## Description of the task
Below are lines of data, and only some are wanted. Please repeat exactly those from the line that has "这意味着每条指令可能会非常短，一般只需一个字节。" through the line that has "由于指令需要参数记录栈偏移量，单个指令需要更多的位。".

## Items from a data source
****************

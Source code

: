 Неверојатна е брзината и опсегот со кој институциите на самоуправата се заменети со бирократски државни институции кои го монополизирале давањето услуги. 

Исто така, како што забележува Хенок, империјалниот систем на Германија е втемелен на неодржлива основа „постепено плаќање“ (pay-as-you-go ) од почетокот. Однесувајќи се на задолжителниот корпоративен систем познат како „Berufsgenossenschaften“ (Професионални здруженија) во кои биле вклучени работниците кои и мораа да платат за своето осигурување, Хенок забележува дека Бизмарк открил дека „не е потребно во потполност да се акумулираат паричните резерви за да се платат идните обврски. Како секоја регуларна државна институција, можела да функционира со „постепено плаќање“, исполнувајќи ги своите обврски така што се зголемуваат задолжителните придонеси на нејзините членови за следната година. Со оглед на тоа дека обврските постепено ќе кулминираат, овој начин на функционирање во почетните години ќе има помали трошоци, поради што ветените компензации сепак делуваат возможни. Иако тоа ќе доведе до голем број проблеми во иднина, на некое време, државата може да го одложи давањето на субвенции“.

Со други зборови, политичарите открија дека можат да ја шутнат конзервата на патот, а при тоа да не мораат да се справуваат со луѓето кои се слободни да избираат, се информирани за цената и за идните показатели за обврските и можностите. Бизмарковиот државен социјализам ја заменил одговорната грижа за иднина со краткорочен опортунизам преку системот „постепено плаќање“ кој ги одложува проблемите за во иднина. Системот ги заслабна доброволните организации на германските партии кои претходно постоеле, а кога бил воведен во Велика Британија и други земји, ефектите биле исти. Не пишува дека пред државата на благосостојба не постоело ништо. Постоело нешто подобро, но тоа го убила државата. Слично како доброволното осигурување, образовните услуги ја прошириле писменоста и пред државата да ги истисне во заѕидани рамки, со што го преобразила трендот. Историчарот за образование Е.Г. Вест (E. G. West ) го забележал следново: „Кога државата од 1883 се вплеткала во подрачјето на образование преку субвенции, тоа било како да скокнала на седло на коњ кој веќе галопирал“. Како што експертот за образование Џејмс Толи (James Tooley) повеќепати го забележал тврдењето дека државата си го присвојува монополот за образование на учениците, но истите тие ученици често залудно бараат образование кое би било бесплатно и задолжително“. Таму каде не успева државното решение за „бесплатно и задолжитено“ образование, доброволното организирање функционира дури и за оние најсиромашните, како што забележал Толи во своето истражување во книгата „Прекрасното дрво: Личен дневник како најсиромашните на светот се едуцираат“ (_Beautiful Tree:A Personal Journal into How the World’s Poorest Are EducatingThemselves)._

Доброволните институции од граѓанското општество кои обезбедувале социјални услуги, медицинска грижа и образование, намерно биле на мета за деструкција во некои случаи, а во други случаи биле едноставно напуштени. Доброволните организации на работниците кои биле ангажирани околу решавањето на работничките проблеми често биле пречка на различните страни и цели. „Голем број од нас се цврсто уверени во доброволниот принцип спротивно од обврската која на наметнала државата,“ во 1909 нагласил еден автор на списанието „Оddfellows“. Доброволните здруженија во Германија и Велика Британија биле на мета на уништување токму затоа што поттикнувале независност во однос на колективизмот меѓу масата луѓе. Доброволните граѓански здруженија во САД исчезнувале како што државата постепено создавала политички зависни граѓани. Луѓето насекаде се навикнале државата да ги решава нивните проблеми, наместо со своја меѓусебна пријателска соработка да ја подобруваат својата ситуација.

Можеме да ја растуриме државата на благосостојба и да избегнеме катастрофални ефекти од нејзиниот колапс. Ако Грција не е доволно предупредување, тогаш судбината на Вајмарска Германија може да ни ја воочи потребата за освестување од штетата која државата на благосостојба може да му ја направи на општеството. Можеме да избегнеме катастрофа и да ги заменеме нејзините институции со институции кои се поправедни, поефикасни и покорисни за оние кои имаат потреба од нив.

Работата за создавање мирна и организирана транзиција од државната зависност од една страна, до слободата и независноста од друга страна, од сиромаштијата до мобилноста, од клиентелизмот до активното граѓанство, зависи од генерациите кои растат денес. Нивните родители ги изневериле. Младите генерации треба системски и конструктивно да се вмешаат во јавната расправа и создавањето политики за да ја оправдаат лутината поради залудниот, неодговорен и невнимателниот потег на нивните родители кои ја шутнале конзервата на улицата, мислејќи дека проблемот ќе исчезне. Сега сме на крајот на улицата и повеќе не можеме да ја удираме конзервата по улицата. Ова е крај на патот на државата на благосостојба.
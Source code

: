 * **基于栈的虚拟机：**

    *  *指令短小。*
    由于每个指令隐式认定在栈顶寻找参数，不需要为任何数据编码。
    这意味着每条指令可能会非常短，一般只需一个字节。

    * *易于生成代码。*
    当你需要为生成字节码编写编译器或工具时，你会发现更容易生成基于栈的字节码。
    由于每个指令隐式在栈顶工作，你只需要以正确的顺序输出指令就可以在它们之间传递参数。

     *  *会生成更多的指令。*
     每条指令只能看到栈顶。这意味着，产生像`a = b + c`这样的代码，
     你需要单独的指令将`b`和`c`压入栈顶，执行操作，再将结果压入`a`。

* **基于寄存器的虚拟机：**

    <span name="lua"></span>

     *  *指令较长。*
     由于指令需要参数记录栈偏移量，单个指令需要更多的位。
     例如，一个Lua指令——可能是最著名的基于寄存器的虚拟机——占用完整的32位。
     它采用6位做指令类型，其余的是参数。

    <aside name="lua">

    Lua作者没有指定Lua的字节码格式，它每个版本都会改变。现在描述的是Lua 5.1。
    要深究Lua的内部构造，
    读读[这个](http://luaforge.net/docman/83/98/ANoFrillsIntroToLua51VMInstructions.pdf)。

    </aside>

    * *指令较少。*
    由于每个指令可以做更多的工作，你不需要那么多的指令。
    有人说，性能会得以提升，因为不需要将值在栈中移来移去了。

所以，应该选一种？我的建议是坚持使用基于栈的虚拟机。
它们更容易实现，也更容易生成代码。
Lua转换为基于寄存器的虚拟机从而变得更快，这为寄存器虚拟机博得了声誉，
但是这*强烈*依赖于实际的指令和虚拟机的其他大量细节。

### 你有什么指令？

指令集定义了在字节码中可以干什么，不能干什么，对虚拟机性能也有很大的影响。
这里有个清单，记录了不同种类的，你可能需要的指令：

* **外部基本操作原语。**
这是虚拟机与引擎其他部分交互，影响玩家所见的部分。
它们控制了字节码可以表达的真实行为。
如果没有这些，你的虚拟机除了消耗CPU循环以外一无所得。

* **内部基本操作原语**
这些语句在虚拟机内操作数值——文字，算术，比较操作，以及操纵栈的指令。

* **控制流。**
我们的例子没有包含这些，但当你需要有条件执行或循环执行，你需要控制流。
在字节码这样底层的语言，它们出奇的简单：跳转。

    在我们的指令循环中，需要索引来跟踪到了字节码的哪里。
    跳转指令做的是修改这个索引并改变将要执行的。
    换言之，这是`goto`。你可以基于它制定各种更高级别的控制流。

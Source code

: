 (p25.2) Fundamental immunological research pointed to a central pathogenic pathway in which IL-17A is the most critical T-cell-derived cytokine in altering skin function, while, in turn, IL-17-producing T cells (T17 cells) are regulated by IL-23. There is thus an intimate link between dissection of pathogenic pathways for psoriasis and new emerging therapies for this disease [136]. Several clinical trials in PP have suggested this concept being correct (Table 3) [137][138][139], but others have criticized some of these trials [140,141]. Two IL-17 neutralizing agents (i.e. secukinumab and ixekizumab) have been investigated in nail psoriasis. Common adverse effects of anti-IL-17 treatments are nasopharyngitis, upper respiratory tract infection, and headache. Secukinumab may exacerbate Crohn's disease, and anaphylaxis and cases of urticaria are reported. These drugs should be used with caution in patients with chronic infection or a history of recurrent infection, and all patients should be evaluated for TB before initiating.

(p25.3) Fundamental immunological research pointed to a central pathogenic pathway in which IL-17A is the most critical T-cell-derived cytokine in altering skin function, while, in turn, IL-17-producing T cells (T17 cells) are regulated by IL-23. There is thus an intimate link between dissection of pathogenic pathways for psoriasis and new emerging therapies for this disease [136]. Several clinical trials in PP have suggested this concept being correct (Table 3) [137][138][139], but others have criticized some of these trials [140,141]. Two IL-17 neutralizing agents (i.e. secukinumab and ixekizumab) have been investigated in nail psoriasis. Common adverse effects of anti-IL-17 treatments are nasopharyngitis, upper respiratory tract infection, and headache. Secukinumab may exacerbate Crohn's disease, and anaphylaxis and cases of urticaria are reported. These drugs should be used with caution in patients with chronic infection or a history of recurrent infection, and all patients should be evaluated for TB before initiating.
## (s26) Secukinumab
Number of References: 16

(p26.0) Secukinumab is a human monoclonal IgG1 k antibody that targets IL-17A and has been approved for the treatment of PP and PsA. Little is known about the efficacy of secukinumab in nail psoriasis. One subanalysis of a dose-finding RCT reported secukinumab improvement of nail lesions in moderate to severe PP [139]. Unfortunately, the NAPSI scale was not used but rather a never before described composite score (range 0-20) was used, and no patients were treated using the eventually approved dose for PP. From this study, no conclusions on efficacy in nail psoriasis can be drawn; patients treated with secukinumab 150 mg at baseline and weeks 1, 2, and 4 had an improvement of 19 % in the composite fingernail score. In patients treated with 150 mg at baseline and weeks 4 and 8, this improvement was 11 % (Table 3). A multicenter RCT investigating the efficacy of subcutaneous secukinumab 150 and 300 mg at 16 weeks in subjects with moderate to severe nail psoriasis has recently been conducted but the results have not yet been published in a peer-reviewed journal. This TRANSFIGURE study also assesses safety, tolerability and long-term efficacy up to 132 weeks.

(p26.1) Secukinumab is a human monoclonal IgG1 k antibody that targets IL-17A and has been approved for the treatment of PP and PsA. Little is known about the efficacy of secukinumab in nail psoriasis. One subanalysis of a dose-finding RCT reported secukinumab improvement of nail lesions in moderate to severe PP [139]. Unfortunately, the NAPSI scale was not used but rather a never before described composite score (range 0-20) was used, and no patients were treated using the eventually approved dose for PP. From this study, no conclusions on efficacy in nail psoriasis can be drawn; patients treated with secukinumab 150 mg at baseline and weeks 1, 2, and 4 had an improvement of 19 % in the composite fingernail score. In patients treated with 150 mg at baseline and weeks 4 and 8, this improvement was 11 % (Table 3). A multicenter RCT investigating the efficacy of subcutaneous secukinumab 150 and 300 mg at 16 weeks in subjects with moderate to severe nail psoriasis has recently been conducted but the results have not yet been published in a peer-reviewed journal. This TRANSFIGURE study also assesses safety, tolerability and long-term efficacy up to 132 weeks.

****************

## Result
    这意味着每条指令可能会非常短，一般只需一个字节。

    * *易于生成代码。*
    当你需要为生成字节码编写编译器或工具时，你会发现更容易生成基于栈的字节码。
    由于每个指令隐式在栈顶工作，你只需要以正确的顺序输出指令就可以在它们之间传递参数。

     *  *会生成更多的指令。*
     每条指令只能看到栈顶。这意味着，产生像`a = b + c`这样的代码，
     你需要单独的指令将`b`和`c`压入栈顶，执行操作，再将结果压入`a`。

* **基于寄存器的虚拟机：**

    <span name="lua"></span>

     *  *指令较长。*
     由于指令需要参数记录栈偏移量，单个指令需要更多的位。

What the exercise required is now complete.